- **REQUIREMENT**
Only lines containing "directory" belong in the answer, each copied from the entries below.

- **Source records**
┄┄┄┄┄┄┄┄┄┄┄┄┄┄┄┄┄┄┄┄

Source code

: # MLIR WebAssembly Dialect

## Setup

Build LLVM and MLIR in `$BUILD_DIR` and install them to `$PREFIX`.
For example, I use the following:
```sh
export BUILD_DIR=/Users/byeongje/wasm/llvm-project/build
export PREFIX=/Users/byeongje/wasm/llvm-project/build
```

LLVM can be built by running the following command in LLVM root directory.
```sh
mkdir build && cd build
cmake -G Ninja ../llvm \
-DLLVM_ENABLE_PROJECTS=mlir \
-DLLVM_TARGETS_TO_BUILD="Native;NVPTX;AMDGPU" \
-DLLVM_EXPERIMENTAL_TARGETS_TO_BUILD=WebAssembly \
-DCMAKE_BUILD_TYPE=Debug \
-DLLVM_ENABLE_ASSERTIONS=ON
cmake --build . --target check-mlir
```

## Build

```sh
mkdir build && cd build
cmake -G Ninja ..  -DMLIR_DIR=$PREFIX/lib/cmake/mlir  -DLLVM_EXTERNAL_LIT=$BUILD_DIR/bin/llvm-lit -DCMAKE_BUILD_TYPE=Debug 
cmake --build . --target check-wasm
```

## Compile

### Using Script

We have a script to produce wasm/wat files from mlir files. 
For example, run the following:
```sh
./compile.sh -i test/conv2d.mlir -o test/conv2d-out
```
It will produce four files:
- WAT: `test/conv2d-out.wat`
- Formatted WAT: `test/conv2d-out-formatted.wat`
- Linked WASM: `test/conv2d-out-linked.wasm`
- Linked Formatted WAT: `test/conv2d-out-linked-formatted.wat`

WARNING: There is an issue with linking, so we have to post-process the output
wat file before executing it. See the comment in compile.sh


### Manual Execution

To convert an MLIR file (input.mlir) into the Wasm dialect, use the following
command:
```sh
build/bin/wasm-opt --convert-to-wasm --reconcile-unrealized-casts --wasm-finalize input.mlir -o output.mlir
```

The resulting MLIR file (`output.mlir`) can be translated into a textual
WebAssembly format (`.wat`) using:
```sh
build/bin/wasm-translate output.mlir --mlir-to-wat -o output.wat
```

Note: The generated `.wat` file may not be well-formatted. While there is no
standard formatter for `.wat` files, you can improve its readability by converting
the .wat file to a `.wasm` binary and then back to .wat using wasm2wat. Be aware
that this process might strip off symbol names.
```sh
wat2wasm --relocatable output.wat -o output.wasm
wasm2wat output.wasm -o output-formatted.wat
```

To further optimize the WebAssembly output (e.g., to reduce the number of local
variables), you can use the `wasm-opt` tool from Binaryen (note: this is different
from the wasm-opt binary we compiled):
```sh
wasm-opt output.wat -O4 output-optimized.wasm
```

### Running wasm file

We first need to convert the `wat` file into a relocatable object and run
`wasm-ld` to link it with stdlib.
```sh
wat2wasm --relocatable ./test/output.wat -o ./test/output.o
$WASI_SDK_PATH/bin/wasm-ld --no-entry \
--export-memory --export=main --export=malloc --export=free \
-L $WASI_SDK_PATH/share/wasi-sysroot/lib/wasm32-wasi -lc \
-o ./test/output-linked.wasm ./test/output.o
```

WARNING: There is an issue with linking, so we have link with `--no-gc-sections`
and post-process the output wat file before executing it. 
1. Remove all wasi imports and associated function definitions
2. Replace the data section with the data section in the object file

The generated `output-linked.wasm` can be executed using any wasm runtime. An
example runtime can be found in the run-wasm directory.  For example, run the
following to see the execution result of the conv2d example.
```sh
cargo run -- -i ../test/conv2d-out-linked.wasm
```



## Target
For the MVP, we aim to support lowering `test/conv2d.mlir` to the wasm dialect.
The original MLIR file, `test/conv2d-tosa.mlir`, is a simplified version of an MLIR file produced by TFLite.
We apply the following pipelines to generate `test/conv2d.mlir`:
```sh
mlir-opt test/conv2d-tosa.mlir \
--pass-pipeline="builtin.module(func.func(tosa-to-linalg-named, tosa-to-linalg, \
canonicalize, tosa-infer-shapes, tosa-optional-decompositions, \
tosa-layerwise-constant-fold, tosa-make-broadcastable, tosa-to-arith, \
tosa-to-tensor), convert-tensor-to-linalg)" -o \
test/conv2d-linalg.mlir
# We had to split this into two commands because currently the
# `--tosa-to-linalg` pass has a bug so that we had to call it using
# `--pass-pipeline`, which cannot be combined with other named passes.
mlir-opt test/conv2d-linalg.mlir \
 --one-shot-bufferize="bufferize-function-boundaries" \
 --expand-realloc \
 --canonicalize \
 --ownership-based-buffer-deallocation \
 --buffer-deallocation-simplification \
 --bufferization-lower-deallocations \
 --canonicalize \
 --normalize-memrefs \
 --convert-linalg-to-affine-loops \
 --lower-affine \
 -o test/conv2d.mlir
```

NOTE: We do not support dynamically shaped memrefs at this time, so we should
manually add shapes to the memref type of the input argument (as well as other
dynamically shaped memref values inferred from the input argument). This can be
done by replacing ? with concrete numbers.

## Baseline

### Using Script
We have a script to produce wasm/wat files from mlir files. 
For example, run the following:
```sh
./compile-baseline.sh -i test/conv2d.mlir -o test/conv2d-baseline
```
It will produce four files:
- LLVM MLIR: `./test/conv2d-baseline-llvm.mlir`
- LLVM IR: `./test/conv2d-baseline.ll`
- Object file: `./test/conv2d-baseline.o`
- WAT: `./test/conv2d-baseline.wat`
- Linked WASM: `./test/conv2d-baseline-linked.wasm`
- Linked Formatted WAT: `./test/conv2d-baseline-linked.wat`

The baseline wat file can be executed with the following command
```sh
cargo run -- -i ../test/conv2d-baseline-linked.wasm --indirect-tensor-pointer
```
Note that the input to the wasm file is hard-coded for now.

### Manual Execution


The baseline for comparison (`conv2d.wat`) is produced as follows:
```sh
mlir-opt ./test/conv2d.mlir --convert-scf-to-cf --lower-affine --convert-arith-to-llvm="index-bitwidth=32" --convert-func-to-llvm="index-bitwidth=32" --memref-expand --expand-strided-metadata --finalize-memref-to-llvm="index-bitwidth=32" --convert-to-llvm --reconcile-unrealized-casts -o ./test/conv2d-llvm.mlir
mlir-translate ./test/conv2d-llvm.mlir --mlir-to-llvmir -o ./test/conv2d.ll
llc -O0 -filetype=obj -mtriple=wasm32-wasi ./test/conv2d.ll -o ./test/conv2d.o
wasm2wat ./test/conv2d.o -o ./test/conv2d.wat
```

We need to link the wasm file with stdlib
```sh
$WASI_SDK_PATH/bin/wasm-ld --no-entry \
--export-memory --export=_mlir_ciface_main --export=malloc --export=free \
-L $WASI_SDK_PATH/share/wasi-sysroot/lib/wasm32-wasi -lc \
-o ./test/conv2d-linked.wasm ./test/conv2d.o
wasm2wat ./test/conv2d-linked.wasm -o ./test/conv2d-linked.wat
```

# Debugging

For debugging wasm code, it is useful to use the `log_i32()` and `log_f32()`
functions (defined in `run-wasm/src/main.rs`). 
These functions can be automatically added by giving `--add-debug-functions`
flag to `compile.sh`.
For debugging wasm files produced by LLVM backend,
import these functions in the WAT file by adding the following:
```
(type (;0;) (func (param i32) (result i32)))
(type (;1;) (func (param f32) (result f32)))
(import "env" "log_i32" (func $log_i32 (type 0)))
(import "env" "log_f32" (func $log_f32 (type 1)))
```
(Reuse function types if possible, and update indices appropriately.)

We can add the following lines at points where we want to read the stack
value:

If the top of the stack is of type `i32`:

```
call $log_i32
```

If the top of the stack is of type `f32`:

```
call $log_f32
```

┄┄┄┄┄┄┄┄┄┄┄┄┄┄┄┄┄┄┄┄

- **WRITTEN RESPONSE**
LLVM can be built by running the following command in LLVM root directory.
example runtime can be found in the run-wasm directory.  For example, run the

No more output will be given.